_Problem statement_. Every line of the records below that has the word "What" should be copied.

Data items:
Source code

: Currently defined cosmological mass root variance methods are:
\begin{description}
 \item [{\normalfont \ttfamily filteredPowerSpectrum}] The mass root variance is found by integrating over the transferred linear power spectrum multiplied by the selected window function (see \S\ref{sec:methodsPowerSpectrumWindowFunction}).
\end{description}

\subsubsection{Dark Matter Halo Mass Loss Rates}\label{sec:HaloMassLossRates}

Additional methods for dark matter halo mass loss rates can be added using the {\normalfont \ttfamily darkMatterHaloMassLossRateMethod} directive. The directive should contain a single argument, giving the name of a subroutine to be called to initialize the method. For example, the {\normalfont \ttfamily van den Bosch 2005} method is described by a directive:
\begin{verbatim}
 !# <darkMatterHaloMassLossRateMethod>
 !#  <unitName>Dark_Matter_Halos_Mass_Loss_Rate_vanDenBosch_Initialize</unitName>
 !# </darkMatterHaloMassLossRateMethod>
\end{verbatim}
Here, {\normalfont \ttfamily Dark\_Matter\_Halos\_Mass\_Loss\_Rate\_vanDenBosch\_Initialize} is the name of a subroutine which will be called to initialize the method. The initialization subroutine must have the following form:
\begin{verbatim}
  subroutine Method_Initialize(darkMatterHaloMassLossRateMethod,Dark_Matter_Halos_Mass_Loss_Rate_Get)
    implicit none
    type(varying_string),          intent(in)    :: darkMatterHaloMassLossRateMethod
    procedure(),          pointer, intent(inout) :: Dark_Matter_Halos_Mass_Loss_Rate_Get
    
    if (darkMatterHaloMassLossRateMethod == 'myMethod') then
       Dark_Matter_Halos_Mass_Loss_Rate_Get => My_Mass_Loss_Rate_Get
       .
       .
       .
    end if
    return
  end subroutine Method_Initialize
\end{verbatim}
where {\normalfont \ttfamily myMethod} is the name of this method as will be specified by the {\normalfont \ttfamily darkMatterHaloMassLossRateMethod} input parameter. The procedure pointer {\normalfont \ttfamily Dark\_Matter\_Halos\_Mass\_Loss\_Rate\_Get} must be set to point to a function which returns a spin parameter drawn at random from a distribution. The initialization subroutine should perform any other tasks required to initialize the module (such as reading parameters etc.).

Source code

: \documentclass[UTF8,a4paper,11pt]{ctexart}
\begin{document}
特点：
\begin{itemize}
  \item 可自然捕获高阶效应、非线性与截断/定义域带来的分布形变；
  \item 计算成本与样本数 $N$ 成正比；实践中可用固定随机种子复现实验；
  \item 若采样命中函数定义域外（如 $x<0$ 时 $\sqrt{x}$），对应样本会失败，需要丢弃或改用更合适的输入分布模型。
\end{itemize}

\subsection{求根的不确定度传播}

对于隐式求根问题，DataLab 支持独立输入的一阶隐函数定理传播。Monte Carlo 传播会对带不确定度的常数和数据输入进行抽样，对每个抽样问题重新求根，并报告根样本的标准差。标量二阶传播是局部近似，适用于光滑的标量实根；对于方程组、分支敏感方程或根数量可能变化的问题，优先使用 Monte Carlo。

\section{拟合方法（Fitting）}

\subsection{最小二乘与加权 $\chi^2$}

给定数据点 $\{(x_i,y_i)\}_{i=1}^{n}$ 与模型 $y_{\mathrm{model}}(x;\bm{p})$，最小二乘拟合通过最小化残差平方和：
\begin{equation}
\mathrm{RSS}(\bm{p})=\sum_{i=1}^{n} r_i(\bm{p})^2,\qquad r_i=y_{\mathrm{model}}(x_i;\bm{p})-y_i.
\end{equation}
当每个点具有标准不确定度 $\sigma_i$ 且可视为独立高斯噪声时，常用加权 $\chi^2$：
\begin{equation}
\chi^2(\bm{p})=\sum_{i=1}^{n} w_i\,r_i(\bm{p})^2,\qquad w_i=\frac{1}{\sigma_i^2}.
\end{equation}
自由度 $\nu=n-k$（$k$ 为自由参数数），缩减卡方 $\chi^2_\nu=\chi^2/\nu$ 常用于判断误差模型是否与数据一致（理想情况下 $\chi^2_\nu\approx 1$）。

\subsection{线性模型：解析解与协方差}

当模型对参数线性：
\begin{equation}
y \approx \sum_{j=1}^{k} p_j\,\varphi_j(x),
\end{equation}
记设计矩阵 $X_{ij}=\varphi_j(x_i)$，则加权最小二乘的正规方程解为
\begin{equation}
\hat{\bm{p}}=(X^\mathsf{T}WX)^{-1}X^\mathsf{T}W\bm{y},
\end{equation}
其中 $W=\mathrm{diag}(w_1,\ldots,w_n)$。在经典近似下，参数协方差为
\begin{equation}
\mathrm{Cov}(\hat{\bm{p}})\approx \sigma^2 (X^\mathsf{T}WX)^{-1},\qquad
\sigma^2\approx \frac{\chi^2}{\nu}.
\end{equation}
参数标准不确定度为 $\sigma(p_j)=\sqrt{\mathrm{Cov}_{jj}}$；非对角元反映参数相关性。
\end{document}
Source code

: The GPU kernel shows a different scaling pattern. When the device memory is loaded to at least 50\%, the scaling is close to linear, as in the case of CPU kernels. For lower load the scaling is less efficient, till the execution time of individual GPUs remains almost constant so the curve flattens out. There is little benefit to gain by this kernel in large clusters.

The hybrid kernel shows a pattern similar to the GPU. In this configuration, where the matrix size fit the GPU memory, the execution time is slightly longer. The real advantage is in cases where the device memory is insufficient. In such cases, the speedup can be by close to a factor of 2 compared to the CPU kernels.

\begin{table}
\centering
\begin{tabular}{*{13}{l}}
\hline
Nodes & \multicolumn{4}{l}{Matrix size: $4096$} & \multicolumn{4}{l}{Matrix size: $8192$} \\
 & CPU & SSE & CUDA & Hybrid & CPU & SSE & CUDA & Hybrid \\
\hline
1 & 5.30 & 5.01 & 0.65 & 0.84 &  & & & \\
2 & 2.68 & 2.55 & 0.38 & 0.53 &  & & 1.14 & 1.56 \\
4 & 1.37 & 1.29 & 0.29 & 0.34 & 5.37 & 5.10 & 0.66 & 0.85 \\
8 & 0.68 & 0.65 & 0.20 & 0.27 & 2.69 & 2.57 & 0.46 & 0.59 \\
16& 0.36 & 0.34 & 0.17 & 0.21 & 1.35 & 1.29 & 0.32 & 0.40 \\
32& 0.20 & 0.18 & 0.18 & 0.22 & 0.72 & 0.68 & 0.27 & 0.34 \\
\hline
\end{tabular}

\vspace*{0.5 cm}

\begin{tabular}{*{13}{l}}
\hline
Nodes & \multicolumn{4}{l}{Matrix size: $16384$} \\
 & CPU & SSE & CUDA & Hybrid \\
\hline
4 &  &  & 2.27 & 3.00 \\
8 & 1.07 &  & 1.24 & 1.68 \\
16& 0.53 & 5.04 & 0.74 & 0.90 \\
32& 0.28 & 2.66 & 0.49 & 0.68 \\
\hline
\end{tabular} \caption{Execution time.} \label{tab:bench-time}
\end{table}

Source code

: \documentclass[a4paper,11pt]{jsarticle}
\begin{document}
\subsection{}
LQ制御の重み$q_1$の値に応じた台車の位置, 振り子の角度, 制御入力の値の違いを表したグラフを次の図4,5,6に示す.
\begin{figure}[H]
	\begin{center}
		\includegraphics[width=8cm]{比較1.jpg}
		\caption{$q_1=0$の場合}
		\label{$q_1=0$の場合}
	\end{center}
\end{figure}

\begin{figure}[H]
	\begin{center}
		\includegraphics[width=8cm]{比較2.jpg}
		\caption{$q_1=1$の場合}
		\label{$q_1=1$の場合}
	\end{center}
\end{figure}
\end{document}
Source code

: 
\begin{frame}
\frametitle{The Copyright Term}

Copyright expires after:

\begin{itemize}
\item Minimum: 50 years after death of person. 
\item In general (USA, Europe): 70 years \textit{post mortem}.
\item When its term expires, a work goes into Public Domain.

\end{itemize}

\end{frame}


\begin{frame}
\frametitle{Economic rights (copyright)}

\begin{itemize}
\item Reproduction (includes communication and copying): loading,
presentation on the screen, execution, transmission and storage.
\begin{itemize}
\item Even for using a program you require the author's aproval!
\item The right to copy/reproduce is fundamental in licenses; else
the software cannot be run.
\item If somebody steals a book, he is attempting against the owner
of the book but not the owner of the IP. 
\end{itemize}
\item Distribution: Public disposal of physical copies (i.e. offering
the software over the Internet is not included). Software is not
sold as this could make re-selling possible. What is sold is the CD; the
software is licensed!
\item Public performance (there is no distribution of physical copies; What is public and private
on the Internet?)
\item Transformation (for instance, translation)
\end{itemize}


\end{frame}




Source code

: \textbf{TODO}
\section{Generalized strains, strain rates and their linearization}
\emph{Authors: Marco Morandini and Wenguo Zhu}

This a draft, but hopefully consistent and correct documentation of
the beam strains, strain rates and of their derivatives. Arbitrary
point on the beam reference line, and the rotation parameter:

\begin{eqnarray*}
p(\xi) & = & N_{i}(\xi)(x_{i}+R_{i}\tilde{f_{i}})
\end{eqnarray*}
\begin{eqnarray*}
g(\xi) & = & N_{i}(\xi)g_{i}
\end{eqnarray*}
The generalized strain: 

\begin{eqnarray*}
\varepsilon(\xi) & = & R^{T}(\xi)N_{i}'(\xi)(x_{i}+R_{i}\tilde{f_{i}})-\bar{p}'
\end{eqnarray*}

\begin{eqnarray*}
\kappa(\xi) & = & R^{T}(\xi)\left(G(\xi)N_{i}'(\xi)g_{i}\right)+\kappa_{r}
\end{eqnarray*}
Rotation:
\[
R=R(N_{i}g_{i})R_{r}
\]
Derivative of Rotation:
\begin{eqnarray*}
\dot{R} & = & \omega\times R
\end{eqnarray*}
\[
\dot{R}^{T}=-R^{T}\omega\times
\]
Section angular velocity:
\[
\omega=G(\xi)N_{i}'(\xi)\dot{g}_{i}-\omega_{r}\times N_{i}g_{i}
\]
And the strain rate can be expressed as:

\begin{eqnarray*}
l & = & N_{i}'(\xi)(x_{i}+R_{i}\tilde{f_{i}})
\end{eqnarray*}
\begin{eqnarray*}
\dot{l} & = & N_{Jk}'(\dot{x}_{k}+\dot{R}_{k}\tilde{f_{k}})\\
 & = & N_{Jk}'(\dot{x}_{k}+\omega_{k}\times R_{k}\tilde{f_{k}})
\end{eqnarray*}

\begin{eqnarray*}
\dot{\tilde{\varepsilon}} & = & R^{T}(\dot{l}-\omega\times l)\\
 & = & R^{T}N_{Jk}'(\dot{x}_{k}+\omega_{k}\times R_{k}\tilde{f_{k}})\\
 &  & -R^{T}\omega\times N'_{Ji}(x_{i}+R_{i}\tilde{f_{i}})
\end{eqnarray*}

_Response_.
sold as this could make re-selling possible. What is sold is the CD; the
\item Public performance (there is no distribution of physical copies; What is public and private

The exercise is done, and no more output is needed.